The intent of a PeerDAS design is to reuse well known, battle-tested p2p components already in production in Ethereum to bring additional DA scale beyond that of 4844 while keeping the minimum amount of work of honest nodes in the same realm as 4844 (downloading < 1MB per slot).

This is an exploration to better understand what scale we can get out of a relatively simple network structure with various distributions of node types without relying on a more advanced DHT-like solution.

Simulations of effectiveness of such a solution involve parametrizing the following:

  • data size (number of rows and columns per block, as well as sample size)
  • total number of number of nodes on the network
  • minimum amount of work an honest node is expected to do (e.g. custody and serve samples from X rows and columns)
  • the distribution of node capacities (i.e. what fraction of the network is minimally honest (custodies/serves X) and beyond (e.g. custodies/serves 10%, 25%, 100% of network data)) and the max sample requests they are willing to support (i.e. Y samples per slot)
  • honest/byzantine ratio assumptions

Different parametrizations of the above will lead to either acceptable or broken configurations (e.g. data size might be too large to find peers of enough capacity for a given network distributions).

A note on DAS in general

Importantly, any DAS solution will rely upon nodes of various types and the assumptions we can make about them. Node types worth considering in any solution are:

  • Validator and user nodes (Honesty custody/serve assumption can be placed upon them, e.g. download and serve samples of X rows/columns. Note, validators can be incentivized to custody but not necessarily to serve)
  • High capacity nodes (some % of the data beyond baseline honest node)
  • Super-full nodes (100% of data) [special case of high capacity node]

The difference between DAS solutions then becomes – how does the DAS network organize itself, how do you discover peers for sampling, how does the network utilize (or under-utilize) nodes of higher capacity (e.g. can the solution support lumpiness in node capacity or do all nodes look equal).

Sketch of PeerDAS

Configuration

The following is a bit of a reduction of the full requisite parametrization for illustration purposes.

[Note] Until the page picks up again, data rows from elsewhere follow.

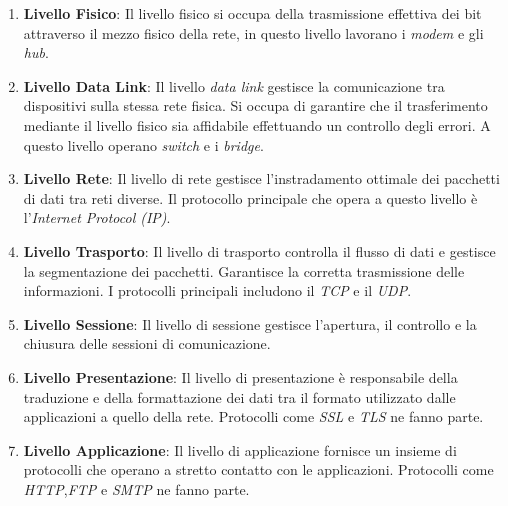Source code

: \begin{enumerate}
    \item \textbf{Livello Fisico}: Il livello fisico si occupa della trasmissione effettiva dei bit attraverso il mezzo fisico della rete, in questo livello lavorano i \emph{modem} e gli \emph{hub}. 
    \item \textbf{Livello Data Link}: Il livello \emph{data link} gestisce la comunicazione tra dispositivi sulla stessa rete fisica. Si occupa di garantire che il trasferimento mediante il livello fisico sia affidabile effettuando un controllo degli errori. A questo livello operano \emph{switch} e i \emph{bridge}.
    \item \textbf{Livello Rete}: Il livello di rete gestisce l'instradamento ottimale dei pacchetti di dati tra reti diverse. Il protocollo principale che opera a questo livello è l'\emph{Internet Protocol (IP)}. 
    \item \textbf{Livello Trasporto}: Il livello di trasporto controlla il flusso di dati e gestisce la segmentazione dei pacchetti. Garantisce la corretta trasmissione delle informazioni. I protocolli principali includono il \emph{\gls*{TCP}} e il \emph{\gls*{UDP}}.
    \item \textbf{Livello Sessione}: Il livello di sessione gestisce l'apertura, il controllo e la chiusura delle sessioni di comunicazione. 
    \item \textbf{Livello Presentazione}: Il livello di presentazione è responsabile della traduzione e della formattazione dei dati tra il formato utilizzato dalle applicazioni a quello della rete. Protocolli come \emph{\gls*{SSL}} e \emph{\gls*{TLS}} ne fanno parte.
    \item \textbf{Livello Applicazione}: Il livello di applicazione fornisce un insieme di protocolli che operano a stretto contatto con le applicazioni. Protocolli come \emph{HTTP},\emph{FTP} e \emph{SMTP} ne fanno parte.

\end{enumerate}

All values in the table are example values and do not represent suggestions for an actual parametrization.

Name Sample Value Description
NUMBER_OF_ROWS_AND_COLUMNS 32
SAMPLES_PER_ROW_COLUMN 512
CUSTODY_REQUIREMENT 2 Minimum number of both rows and columns an honest node custodies and serves samples from
SAMPLES_PER_SLOT 75 Number of random samples a node queries per slot
NUMBER_OF_PEERS 70 Minimum number of peers a node maintains

How it works

Custody

Each node downloads and custodies a minimum of CUSTODY_REQUIREMENT rows and CUSTODY_REQUIREMENT columns per slot. The particular rows and columns that the node is required to custody are selected pseudo-randomly (more on this below).

A node may choose to custody and serve more than the minimum honesty requirement. Such a node explicitly advertises a number greater than CUSTODY_REQUIREMENT via the peer discovery mechanism – for example, in their enr (e.g. cust: 8 if the node custodies 8 rows and 8 columns each slot) – up to a maximum of NUMBER_OF_ROWS_AND_COLUMNS (i.e. a super-full node).

A node stores the custodied rows/columns for the duration of the pruning period and responds to peer requests for samples on those rows/columns.

Public, deterministic selection

The particular rows and columns that a node custodies are selected pseudo-randomly as a function of the node-id, epoch, and custody size (sample function interface: custodied_rows(node_id, epoch, custody_size=CUSTODY_REQUIREMENT) -> List(uint64) and column variant) – importantly this function can be run by any party as the inputs are all public.

Note: increasing the custody_size parameter for a given node_id and epoch extends the returned list (rather than being an entirely new shuffle) such that if custody_size is unknown, the default CUSTODY_REQUIREMENT will be correct for a subset of the node’s custody.

Note: Even though this function accepts epoch as an input, the function can be tuned to remain stable for many epochs depending on network/subnet stability requirements. There is a trade-off between rigidity of the network and the depth to which a subnet can be utilized for recovery. To ensure subnets can be utilized for recovery, staggered rotation needs to happen likely on the order of the prune period.

Peer discovery

At each slot, a node needs to be able to readily sample from any set of rows and columns. To this end, a node should find and maintain a set of diverse and reliable peers that can regularly satisfy their sampling demands.

A node runs a background peer discovery process, maintaining at least NUMBER_OF_PEERS of various custody distributions (both custody_size and row/column assignments). The combination of advertised cust size and public node-id make this readily, publicly accessible.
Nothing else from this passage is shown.